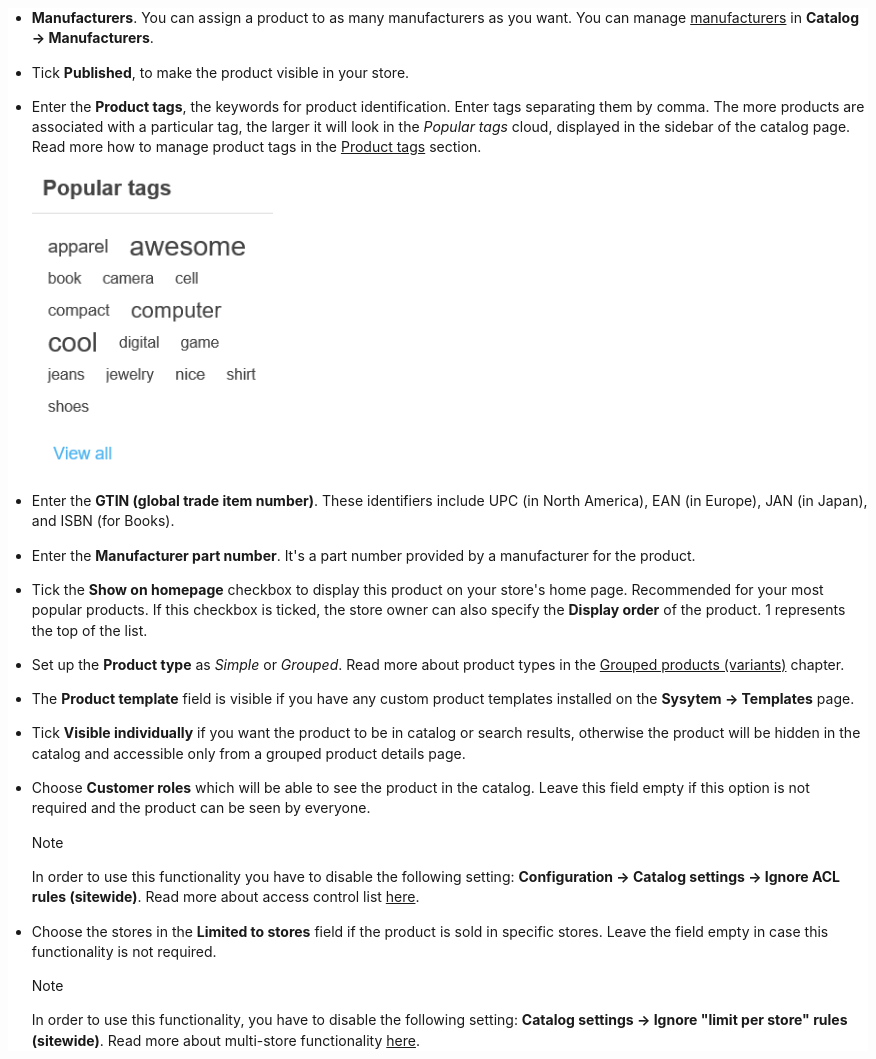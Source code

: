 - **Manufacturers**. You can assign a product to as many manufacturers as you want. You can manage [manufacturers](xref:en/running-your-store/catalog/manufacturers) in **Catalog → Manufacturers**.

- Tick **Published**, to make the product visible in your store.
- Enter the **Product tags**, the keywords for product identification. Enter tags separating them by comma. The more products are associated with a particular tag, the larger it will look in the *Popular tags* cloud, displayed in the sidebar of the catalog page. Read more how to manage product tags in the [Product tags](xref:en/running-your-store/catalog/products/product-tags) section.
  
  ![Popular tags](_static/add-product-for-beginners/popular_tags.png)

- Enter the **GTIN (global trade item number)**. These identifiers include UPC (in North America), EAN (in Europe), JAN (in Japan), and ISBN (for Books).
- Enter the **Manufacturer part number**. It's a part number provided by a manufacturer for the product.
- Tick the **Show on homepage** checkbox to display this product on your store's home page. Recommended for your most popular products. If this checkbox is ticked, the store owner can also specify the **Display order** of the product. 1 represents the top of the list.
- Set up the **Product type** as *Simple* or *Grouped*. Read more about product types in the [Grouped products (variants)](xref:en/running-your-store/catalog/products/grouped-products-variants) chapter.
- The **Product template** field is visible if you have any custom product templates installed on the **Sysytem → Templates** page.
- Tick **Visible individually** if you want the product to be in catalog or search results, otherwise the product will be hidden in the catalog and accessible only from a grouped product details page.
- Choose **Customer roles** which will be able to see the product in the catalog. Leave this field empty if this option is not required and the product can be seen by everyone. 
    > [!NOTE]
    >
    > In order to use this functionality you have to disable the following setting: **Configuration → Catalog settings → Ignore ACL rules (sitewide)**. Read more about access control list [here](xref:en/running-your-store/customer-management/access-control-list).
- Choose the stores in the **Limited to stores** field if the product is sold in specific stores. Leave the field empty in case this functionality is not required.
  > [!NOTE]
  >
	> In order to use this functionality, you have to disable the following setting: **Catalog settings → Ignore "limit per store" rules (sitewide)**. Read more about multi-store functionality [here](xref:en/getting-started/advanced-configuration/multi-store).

■ ■ ■ ■ ■

__ACTIVITY__: Show, from the material above, each line that includes the string "empty".

__ANSWER TO THE PROBLEM__:
- Choose **Customer roles** which will be able to see the product in the catalog. Leave this field empty if this option is not required and the product can be seen by everyone. 
- Choose the stores in the **Limited to stores** field if the product is sold in specific stores. Leave the field empty in case this functionality is not required.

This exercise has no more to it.